Neural adaptations (weeks 1-6)
These happen before any visible muscle growth:
Motor unit recruitment — the nervous system learns to activate more motor units per contraction. Rate coding — the nervous system fires motor neurons faster, producing more force. Synchronization — motor units fire together rather than asynchronously. Reduced inhibition — protective inhibitory reflexes relax, allowing more force production. Intermuscular coordination — antagonist muscles learn to relax during agonist contraction (less braking).A beginner doing squats for 6 weeks may double their 1RM with minimal muscle growth. Most of that gain is neural.
Hypertrophy (muscle growth)
Two mechanisms:
Myofibrillar hypertrophy — actin and myosin filaments are added in parallel, increasing contractile protein content. Drives strength. Sarcoplasmic hypertrophy — fluid and non-contractile elements increase. Drives "size" without proportional strength.Both happen with training; programming influences the ratio.
What drives hypertrophy
Three primary mechanisms (per current research):
1. Mechanical tension — heavy load through full ROM. The biggest driver. 2. Metabolic stress — accumulation of byproducts (lactate, hydrogen ions). The "burn." Some hypertrophic contribution. 3. Muscle damage — microtearing of muscle fibers. Smaller contribution than once thought; sometimes hinders growth if excessive.
Programming for hypertrophy = enough volume to accumulate tension and metabolic stress, without so much damage that recovery is impaired.
Hyperplasia (more muscle fibers, not bigger ones)
Hyperplasia has been demonstrated in animals but is controversial in humans.
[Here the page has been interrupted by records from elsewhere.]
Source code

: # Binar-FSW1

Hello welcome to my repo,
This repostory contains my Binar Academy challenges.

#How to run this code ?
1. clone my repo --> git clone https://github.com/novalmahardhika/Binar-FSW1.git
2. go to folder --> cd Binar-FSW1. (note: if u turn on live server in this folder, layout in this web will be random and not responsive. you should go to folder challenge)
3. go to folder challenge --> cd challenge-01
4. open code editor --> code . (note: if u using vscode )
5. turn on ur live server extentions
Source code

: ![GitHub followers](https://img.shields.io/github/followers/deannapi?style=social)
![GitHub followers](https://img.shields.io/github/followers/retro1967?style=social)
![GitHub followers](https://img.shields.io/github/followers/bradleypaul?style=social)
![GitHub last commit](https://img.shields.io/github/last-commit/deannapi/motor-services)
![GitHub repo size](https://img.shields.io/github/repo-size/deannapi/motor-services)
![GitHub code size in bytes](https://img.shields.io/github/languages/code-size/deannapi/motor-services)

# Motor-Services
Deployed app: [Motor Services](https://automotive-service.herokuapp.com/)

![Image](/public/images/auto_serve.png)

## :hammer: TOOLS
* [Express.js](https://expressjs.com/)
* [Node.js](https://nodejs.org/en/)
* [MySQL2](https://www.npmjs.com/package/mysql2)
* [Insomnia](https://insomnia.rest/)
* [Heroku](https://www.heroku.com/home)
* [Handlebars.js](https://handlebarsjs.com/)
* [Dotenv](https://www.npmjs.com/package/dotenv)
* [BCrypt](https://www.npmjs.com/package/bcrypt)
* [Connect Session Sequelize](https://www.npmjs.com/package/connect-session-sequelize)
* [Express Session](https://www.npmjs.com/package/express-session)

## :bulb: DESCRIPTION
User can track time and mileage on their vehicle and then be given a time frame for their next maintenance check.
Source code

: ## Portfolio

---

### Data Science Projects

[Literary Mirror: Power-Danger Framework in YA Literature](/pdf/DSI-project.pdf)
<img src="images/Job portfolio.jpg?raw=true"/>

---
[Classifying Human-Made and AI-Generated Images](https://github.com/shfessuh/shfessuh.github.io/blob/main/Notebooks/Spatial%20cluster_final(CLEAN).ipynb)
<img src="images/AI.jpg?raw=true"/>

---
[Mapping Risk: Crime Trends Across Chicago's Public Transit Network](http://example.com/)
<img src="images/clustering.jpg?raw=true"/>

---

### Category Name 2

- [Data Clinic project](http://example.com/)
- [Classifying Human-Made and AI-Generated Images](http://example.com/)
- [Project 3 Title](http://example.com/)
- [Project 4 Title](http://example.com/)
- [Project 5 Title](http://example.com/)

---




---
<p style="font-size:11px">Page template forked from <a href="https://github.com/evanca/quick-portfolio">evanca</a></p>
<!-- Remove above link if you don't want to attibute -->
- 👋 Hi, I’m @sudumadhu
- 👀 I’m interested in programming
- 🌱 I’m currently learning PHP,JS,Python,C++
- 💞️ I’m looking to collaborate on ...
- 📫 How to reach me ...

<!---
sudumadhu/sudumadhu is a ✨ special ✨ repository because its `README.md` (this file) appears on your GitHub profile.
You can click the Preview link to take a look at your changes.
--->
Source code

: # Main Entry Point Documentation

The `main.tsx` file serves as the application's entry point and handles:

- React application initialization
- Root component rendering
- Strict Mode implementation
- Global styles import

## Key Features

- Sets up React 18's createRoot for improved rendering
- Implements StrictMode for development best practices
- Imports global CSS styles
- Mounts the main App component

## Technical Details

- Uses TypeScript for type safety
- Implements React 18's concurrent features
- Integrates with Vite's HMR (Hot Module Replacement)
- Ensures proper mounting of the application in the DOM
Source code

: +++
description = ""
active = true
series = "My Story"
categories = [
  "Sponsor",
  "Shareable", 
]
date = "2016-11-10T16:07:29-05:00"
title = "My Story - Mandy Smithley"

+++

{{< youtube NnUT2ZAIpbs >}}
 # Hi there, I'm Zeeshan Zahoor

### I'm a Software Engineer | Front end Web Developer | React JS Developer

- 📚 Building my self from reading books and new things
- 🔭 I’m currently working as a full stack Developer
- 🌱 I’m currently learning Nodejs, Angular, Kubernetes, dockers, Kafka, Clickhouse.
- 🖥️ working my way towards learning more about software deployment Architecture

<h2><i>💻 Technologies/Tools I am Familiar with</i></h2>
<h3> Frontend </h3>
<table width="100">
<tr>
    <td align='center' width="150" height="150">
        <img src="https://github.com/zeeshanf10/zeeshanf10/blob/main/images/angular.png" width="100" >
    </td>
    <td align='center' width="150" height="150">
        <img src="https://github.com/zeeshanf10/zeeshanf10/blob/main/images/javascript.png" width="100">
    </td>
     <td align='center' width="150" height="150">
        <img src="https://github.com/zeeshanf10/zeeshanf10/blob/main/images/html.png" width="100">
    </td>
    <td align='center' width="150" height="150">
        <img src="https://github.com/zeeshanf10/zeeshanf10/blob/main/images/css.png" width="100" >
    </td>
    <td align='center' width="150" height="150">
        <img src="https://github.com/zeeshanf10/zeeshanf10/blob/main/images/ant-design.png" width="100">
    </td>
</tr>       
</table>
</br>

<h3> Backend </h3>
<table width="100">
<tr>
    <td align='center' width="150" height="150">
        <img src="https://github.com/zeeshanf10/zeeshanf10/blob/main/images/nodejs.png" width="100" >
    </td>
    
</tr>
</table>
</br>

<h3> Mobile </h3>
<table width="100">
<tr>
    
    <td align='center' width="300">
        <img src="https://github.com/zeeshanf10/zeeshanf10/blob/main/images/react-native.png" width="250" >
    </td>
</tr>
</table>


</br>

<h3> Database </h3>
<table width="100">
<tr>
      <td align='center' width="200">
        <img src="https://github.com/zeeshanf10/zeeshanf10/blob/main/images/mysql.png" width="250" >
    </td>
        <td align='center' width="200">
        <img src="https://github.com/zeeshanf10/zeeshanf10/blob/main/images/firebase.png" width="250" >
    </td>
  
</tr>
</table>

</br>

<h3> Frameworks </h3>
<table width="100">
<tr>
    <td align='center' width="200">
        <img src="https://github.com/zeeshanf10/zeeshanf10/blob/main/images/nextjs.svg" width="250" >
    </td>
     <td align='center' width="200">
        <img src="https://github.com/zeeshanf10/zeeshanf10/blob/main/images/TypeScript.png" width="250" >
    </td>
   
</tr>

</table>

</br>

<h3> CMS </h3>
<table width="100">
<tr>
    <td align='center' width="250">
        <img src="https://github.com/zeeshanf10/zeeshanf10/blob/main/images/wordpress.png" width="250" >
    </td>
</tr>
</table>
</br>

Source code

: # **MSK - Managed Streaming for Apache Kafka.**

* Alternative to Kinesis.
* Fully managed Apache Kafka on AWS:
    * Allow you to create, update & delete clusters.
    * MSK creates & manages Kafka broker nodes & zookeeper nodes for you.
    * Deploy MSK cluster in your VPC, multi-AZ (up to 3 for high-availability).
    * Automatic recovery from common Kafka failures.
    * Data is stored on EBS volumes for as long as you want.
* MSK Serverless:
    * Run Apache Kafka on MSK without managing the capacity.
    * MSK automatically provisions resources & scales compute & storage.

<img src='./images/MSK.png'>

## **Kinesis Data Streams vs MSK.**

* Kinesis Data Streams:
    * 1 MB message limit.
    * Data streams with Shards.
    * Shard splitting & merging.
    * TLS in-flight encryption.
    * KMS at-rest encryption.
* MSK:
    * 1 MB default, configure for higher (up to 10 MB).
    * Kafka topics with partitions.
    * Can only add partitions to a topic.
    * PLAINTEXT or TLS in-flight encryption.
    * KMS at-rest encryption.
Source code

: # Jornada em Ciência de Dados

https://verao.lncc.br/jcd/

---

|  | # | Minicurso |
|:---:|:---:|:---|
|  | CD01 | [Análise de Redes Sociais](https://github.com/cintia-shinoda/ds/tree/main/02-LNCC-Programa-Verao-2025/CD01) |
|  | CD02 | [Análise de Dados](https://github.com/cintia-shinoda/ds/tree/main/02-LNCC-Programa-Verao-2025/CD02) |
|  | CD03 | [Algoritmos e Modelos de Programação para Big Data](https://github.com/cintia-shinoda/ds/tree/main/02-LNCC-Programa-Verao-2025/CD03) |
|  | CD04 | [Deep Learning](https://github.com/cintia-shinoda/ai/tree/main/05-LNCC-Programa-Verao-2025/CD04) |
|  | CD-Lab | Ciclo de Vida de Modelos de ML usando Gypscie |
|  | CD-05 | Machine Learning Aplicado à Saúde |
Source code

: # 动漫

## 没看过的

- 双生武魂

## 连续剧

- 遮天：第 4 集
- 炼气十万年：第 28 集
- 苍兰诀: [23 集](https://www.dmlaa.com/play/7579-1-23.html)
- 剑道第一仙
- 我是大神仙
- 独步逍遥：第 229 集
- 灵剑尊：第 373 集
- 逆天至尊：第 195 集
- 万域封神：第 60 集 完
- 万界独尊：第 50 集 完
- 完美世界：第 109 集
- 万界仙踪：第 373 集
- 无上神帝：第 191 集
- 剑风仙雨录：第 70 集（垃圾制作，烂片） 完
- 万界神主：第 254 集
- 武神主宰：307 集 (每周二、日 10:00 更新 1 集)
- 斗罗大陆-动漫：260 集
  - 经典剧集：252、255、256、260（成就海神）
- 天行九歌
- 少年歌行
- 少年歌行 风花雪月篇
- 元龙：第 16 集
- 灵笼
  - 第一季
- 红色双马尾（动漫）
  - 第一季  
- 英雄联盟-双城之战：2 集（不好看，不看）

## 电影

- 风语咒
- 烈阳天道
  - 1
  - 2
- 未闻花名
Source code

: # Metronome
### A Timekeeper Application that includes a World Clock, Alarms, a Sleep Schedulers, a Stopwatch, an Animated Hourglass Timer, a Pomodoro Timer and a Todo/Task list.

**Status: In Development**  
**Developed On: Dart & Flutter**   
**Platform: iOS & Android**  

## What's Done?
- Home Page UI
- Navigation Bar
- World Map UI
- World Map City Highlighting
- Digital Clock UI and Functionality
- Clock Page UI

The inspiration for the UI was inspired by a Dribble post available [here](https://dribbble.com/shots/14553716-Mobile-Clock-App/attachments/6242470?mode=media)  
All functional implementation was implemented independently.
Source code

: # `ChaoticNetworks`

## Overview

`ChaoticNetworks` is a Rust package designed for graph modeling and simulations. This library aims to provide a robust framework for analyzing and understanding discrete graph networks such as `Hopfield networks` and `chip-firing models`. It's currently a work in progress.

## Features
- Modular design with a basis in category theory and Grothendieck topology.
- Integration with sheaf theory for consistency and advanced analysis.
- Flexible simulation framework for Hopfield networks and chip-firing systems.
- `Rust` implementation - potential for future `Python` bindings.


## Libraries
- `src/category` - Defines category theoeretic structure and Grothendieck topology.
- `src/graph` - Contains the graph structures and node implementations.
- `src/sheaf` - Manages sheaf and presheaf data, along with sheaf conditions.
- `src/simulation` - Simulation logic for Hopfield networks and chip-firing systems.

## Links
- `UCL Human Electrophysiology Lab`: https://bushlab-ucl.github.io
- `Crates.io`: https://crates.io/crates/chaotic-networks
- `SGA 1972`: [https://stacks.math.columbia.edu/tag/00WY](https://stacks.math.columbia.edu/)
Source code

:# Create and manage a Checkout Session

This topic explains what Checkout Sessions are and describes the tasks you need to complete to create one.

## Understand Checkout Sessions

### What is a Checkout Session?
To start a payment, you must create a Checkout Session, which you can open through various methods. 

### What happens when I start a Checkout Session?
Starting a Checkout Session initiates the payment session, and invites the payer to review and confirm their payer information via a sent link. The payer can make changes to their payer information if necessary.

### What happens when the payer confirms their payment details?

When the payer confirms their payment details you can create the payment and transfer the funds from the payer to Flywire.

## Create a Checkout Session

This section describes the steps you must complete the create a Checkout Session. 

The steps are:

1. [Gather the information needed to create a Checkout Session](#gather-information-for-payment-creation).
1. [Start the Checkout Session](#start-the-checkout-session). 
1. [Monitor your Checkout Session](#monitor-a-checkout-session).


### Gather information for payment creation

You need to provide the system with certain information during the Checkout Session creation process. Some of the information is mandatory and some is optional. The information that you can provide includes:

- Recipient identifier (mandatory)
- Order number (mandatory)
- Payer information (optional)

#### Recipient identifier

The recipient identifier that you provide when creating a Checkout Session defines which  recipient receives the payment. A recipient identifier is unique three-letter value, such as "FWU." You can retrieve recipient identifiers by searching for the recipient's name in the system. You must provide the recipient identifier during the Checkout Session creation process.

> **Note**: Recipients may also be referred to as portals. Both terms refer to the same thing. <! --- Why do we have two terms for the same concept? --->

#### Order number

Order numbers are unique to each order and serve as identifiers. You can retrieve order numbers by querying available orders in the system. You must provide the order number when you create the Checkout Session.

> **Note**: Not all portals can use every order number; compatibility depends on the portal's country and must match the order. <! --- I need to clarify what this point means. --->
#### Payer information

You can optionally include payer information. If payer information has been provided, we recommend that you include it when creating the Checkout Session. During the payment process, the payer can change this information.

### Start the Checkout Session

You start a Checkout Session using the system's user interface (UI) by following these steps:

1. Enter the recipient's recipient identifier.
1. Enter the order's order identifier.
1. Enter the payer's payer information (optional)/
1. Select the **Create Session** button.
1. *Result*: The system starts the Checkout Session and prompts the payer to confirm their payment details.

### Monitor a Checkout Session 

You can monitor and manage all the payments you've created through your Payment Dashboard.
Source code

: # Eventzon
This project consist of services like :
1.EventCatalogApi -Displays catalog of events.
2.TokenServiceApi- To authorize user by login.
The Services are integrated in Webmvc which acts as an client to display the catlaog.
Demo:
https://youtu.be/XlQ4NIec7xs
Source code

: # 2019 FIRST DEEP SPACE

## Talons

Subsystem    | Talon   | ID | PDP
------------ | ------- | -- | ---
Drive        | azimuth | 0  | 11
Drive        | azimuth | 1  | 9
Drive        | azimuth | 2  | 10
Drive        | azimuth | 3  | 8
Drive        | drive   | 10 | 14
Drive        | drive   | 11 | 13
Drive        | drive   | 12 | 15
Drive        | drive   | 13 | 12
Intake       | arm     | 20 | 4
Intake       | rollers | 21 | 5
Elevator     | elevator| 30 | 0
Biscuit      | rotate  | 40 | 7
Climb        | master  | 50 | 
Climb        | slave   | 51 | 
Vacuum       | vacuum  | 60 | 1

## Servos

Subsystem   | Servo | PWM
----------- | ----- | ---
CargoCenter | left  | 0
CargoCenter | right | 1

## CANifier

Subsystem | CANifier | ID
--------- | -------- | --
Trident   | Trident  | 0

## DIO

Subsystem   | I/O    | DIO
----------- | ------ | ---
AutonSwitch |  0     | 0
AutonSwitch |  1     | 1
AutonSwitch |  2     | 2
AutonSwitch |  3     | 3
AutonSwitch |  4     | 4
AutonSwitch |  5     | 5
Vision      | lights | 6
Most evidence suggests human hypertrophy is from existing fibers growing larger, not new fibers being added.
For a trainer, the practical takeaway: don't worry about hyperplasia. Train for hypertrophy.
Timeline of adaptations
- Weeks 1-4: Neural only. Strength up, size flat.
- Weeks 4-12: Hypertrophy begins. Visible changes in trained muscles.
- Weeks 12+: Hypertrophy continues at slower rate. Strength continues climbing.
- Months 6-12: Most "newbie gains" plateau. Progress requires periodization.
Setting client expectations
Beginners often expect visible changes by week 2. They get strength gains by week 4 but visible changes by week 8-12. Trainers who set this expectation upfront retain more clients.
TL;DR
Strength gains begin neurally (weeks 1-4) before hypertrophy is visible. Hypertrophy mechanisms: mechanical tension > metabolic stress > muscle damage. Hyperplasia in humans is unproven and irrelevant for programming. Set realistic expectations: visible changes by week 8-12.